> [TRY IT]: Omitting all images, set down every line below exactly as it appears.

*** Begin section ***

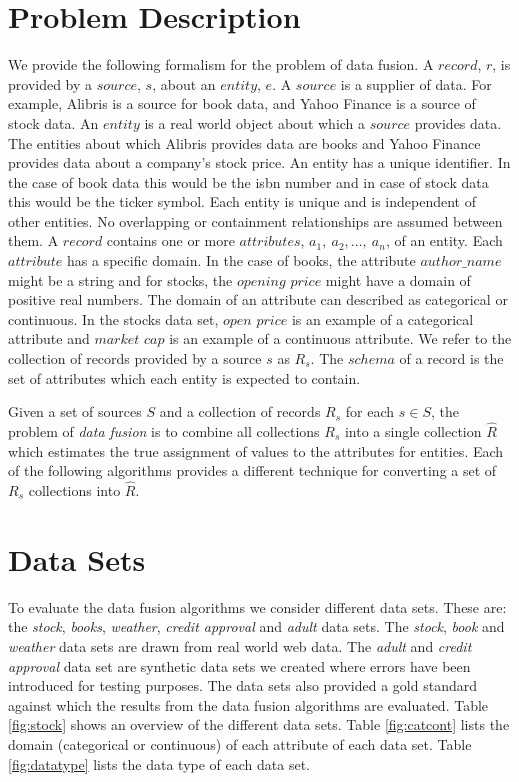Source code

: \documentclass{acm_proc_article-sp}
\begin{document}
\section{Problem Description}
We provide the following formalism for the problem of data fusion. A $record$, $r$, is provided by a $source$, $s$, about an $entity$, $e$. A $source$ is a supplier of data. For example, Alibris is a source for book data, and Yahoo Finance is a source of stock data.  An $entity$ is a real world object about which a $source$ provides data. The entities about which Alibris provides data are books and Yahoo Finance provides data about a company's stock price. An entity has a unique identifier. In the case of book data this would be the isbn number and in case of stock data this would be the ticker symbol. Each entity is unique and is independent of other entities. No overlapping or containment relationships are assumed between them. A $record$ contains one or more $attributes$, $a_1,\ a_2,\dots,\ a_n$, of an entity. Each $attribute$ has a specific domain. In the case of books, the attribute $author\_name$ might be a string and for stocks, the $opening$ $price$ might have a domain of positive real numbers.  The domain of an attribute can described as categorical or continuous. In the stocks data set, $open$ $price$ is an example of a categorical attribute and $market$ $cap$  is an example of a continuous attribute. We refer to the collection of records provided by a source $s$ as $R_s$. The $schema$ of a record is the set of attributes which each entity is expected to contain. 


Given a set of sources $S$ and a collection of records $R_s$ for each $s \in S$, the problem of \emph{data fusion} is to combine all collections $R_s$ into a single collection $\hat{R}$ which estimates the true assignment of values to the attributes for entities.  Each of the following algorithms provides a different technique for converting a set of $R_s$ collections into $\hat{R}$. 

\section{Data Sets} \label{sec:data_sets}
To evaluate the data fusion algorithms we consider different data sets. These are: the \emph{stock}, \emph{books}, \emph{weather}, \emph{credit approval} and \emph{adult} data sets. The \emph{stock}, \emph{book} and \emph{weather} data sets are drawn from real world web data. The \emph{adult} and \emph{credit approval} data set are synthetic data sets we created where errors have been introduced for testing purposes. The data sets also provided a gold standard against which the results from the data fusion algorithms are evaluated. Table \ref{fig:stock} shows an overview of the different data sets. Table \ref{fig:catcont} lists the domain (categorical or continuous) of each attribute of each data set. Table \ref{fig:datatype} lists the data type of each data set.  \\
\end{document}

*** End section ***

> [SOLUTION TO THIS EXERCISE]:
Source code

: \documentclass{acm_proc_article-sp}
\begin{document}
\section{Problem Description}
We provide the following formalism for the problem of data fusion. A $record$, $r$, is provided by a $source$, $s$, about an $entity$, $e$. A $source$ is a supplier of data. For example, Alibris is a source for book data, and Yahoo Finance is a source of stock data.  An $entity$ is a real world object about which a $source$ provides data. The entities about which Alibris provides data are books and Yahoo Finance provides data about a company's stock price. An entity has a unique identifier. In the case of book data this would be the isbn number and in case of stock data this would be the ticker symbol. Each entity is unique and is independent of other entities. No overlapping or containment relationships are assumed between them. A $record$ contains one or more $attributes$, $a_1,\ a_2,\dots,\ a_n$, of an entity. Each $attribute$ has a specific domain. In the case of books, the attribute $author\_name$ might be a string and for stocks, the $opening$ $price$ might have a domain of positive real numbers.  The domain of an attribute can described as categorical or continuous. In the stocks data set, $open$ $price$ is an example of a categorical attribute and $market$ $cap$  is an example of a continuous attribute. We refer to the collection of records provided by a source $s$ as $R_s$. The $schema$ of a record is the set of attributes which each entity is expected to contain. 


Given a set of sources $S$ and a collection of records $R_s$ for each $s \in S$, the problem of \emph{data fusion} is to combine all collections $R_s$ into a single collection $\hat{R}$ which estimates the true assignment of values to the attributes for entities.  Each of the following algorithms provides a different technique for converting a set of $R_s$ collections into $\hat{R}$. 

\section{Data Sets} \label{sec:data_sets}
To evaluate the data fusion algorithms we consider different data sets. These are: the \emph{stock}, \emph{books}, \emph{weather}, \emph{credit approval} and \emph{adult} data sets. The \emph{stock}, \emph{book} and \emph{weather} data sets are drawn from real world web data. The \emph{adult} and \emph{credit approval} data set are synthetic data sets we created where errors have been introduced for testing purposes. The data sets also provided a gold standard against which the results from the data fusion algorithms are evaluated. Table \ref{fig:stock} shows an overview of the different data sets. Table \ref{fig:catcont} lists the domain (categorical or continuous) of each attribute of each data set. Table \ref{fig:datatype} lists the data type of each data set.  \\
\end{document}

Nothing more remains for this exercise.